The difference, according to Ayres, is a conceptual one which is already to be found in information retrieval where two basic types of searching have become established. These are pre-coordinate and post-coordinate. Cataloguing has so far always been a pre-coordinate operation and is based on what cataloguers do at the input phase, both as regards the description and the access terms. In particular, authority control (or “entry point control” as Gorman termed it already in 1977) in its present form is expensive to set up, to maintain and to use. Nevertheless, it is the foundation stone of sound cataloguing and a key factor in information retrieval and digital resources management. Again Ayres suggests that authority control be used to provide the link rather than the preferred heading, bearing in mind that from the user's viewpoint the preferred heading is the heading that he/she searches by and that in searching he/she wants the heading that he/she has thought about to be linked to the headings that he/she has not thought about. This means that the present authority control files will become linking files and that the entire procedure will implicitly be a post-coordinate operation. A fully developed electronic catalogue should be able to function in two ways, according to the specific needs of the user, providing “intellectual” (that is, access to the contents of library resources) as well as “bibliographic” control (that is, access to the physical packages in which content appears).
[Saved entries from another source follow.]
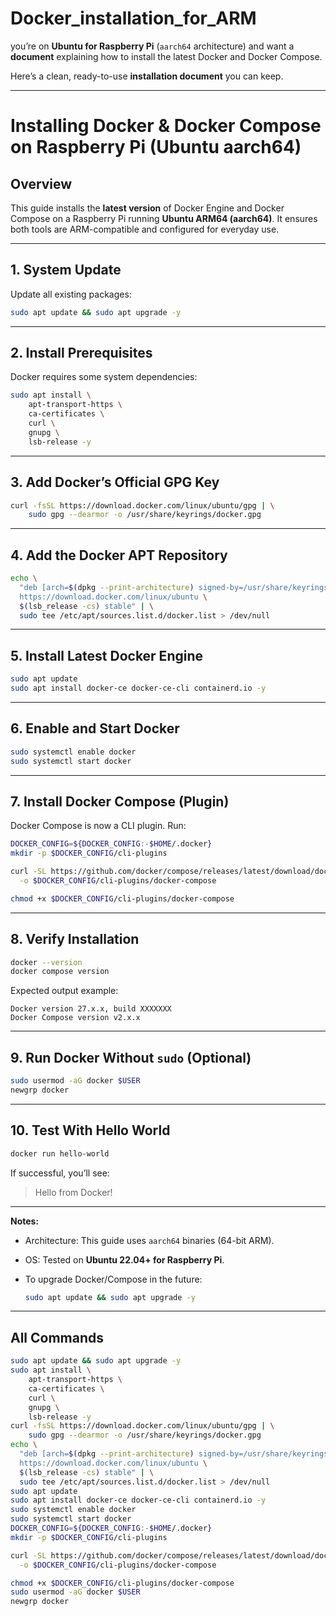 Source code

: # Docker_installation_for_ARM
you’re on **Ubuntu for Raspberry Pi** (`aarch64` architecture) and want a **document** explaining how to install the latest Docker and Docker Compose.

Here’s a clean, ready-to-use **installation document** you can keep.

---

# **Installing Docker & Docker Compose on Raspberry Pi (Ubuntu aarch64)**

## **Overview**

This guide installs the **latest version** of Docker Engine and Docker Compose on a Raspberry Pi running **Ubuntu ARM64 (aarch64)**.
It ensures both tools are ARM-compatible and configured for everyday use.

---

## **1. System Update**

Update all existing packages:

```bash
sudo apt update && sudo apt upgrade -y
```

---

## **2. Install Prerequisites**

Docker requires some system dependencies:

```bash
sudo apt install \
    apt-transport-https \
    ca-certificates \
    curl \
    gnupg \
    lsb-release -y
```

---

## **3. Add Docker’s Official GPG Key**

```bash
curl -fsSL https://download.docker.com/linux/ubuntu/gpg | \
    sudo gpg --dearmor -o /usr/share/keyrings/docker.gpg
```

---

## **4. Add the Docker APT Repository**

```bash
echo \
  "deb [arch=$(dpkg --print-architecture) signed-by=/usr/share/keyrings/docker.gpg] \
  https://download.docker.com/linux/ubuntu \
  $(lsb_release -cs) stable" | \
  sudo tee /etc/apt/sources.list.d/docker.list > /dev/null
```

---

## **5. Install Latest Docker Engine**

```bash
sudo apt update
sudo apt install docker-ce docker-ce-cli containerd.io -y
```

---

## **6. Enable and Start Docker**

```bash
sudo systemctl enable docker
sudo systemctl start docker
```

---

## **7. Install Docker Compose (Plugin)**

Docker Compose is now a CLI plugin.
Run:

```bash
DOCKER_CONFIG=${DOCKER_CONFIG:-$HOME/.docker}
mkdir -p $DOCKER_CONFIG/cli-plugins

curl -SL https://github.com/docker/compose/releases/latest/download/docker-compose-linux-aarch64 \
  -o $DOCKER_CONFIG/cli-plugins/docker-compose

chmod +x $DOCKER_CONFIG/cli-plugins/docker-compose
```

---

## **8. Verify Installation**

```bash
docker --version
docker compose version
```

Expected output example:

```
Docker version 27.x.x, build XXXXXXX
Docker Compose version v2.x.x
```

---

## **9. Run Docker Without `sudo` (Optional)**

```bash
sudo usermod -aG docker $USER
newgrp docker
```

---

## **10. Test With Hello World**

```bash
docker run hello-world
```

If successful, you’ll see:

> Hello from Docker!

---

**Notes:**

* Architecture: This guide uses `aarch64` binaries (64-bit ARM).
* OS: Tested on **Ubuntu 22.04+ for Raspberry Pi**.
* To upgrade Docker/Compose in the future:

  ```bash
  sudo apt update && sudo apt upgrade -y
  ```

---

## All Commands
```bash
sudo apt update && sudo apt upgrade -y
sudo apt install \
    apt-transport-https \
    ca-certificates \
    curl \
    gnupg \
    lsb-release -y
curl -fsSL https://download.docker.com/linux/ubuntu/gpg | \
    sudo gpg --dearmor -o /usr/share/keyrings/docker.gpg
echo \
  "deb [arch=$(dpkg --print-architecture) signed-by=/usr/share/keyrings/docker.gpg] \
  https://download.docker.com/linux/ubuntu \
  $(lsb_release -cs) stable" | \
  sudo tee /etc/apt/sources.list.d/docker.list > /dev/null
sudo apt update
sudo apt install docker-ce docker-ce-cli containerd.io -y
sudo systemctl enable docker
sudo systemctl start docker
DOCKER_CONFIG=${DOCKER_CONFIG:-$HOME/.docker}
mkdir -p $DOCKER_CONFIG/cli-plugins

curl -SL https://github.com/docker/compose/releases/latest/download/docker-compose-linux-aarch64 \
  -o $DOCKER_CONFIG/cli-plugins/docker-compose

chmod +x $DOCKER_CONFIG/cli-plugins/docker-compose
sudo usermod -aG docker $USER
newgrp docker
```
Eventually, catalogues should give access to cultural heritage information, not just of a bibliographic nature, which is now under distributed control, bridging the barriers to access that have been created by specific traditions of custody and documentation. The feasibility of such a vision largely depends on the capability of the system within which they are stored to interoperate with those around them, but above all it relies on the intellectual effort dedicated to build up some kind of semantic, political, human and legal interoperability, both nationally and internationally.